The impact of synoptic patterns on summertime ozone pollution in the North China Plain

Surface ozone pollution is a challenging environmental issue in most parts of China. In particular, the North China Plain (NCP) region suffers from the severest ozone pollution throughout the country. In addition to the emission of precursors, ozone concentration is closely related to meteorological conditions resulting from regional atmospheric circulation. In this study, we investigate the relationship between synoptic patterns and summertime ozone pollution in the NCP using the objective principal component analysis in T-mode (T-PCA) classification method. Four dominant synoptic patterns are identified during the summers of 2014–2018. The heaviest ozone pollution is found to be associated with a high pressure anomaly over the Northwest Pacific and a distinct low pressure center in Northeast China. The southwesterly wind surrounding the low pressure center brings dry, warm air from inland South China, resulting in a high temperature, low humidity environment in the NCP, which favors the chemical formation of surface ozone.

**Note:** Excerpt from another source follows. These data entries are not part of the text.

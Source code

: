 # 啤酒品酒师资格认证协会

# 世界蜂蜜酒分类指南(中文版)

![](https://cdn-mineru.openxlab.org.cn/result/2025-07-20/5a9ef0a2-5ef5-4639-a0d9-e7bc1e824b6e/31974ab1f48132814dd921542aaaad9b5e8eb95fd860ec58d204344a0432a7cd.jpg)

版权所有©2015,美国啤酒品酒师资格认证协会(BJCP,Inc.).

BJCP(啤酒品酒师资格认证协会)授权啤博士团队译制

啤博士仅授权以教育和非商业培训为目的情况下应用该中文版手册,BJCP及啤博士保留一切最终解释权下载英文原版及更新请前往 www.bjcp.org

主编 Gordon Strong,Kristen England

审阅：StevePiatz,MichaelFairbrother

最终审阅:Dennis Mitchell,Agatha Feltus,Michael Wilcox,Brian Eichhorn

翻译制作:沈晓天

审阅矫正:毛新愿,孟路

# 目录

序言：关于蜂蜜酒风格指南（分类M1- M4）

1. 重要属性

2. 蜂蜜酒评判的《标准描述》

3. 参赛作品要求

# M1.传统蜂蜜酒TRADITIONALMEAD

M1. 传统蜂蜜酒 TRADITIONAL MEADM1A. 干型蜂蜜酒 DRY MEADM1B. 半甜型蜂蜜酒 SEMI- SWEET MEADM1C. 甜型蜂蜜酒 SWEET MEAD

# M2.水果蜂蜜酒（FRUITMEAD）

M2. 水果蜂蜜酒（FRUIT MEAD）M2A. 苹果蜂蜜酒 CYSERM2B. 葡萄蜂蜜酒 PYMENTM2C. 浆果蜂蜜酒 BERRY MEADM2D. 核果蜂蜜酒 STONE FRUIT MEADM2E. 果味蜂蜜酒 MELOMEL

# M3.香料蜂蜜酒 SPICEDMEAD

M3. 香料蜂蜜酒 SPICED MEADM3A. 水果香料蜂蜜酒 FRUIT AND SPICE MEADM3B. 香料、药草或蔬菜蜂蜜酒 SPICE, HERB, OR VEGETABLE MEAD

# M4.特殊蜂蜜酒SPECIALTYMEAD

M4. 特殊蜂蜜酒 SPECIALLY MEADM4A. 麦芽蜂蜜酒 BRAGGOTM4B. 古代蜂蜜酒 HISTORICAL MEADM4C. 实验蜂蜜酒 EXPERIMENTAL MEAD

Locally, this type is associated with a moderate planetary boundary layer height (PBLH) of ~860 m and a stronger warm anomaly within the boundary layer than the upper level. We also notice a non-linear relationship between surface ozone concentration and the PBLH, i.e., ozone concentration first increases with PBLH till ~0.9 km, and then remains stable. This initial increase may relate to enhanced mixing with upper levels where ozone concentration is typically higher than that near the surface. However, when PBLH further increases, this downward mixing effect is balanced with the stronger upward turbulent mixing so that surface ozone shows little change. The synoptic patterns identified here, however, is unlikely responsible for the observed increasing trend in ozone concentration over the NCP region. Our study sheds light on the meteorological contribution to surface ozone pollution in North China and provides a reference for the pollution control and prediction. © 2020 Elsevier B.V.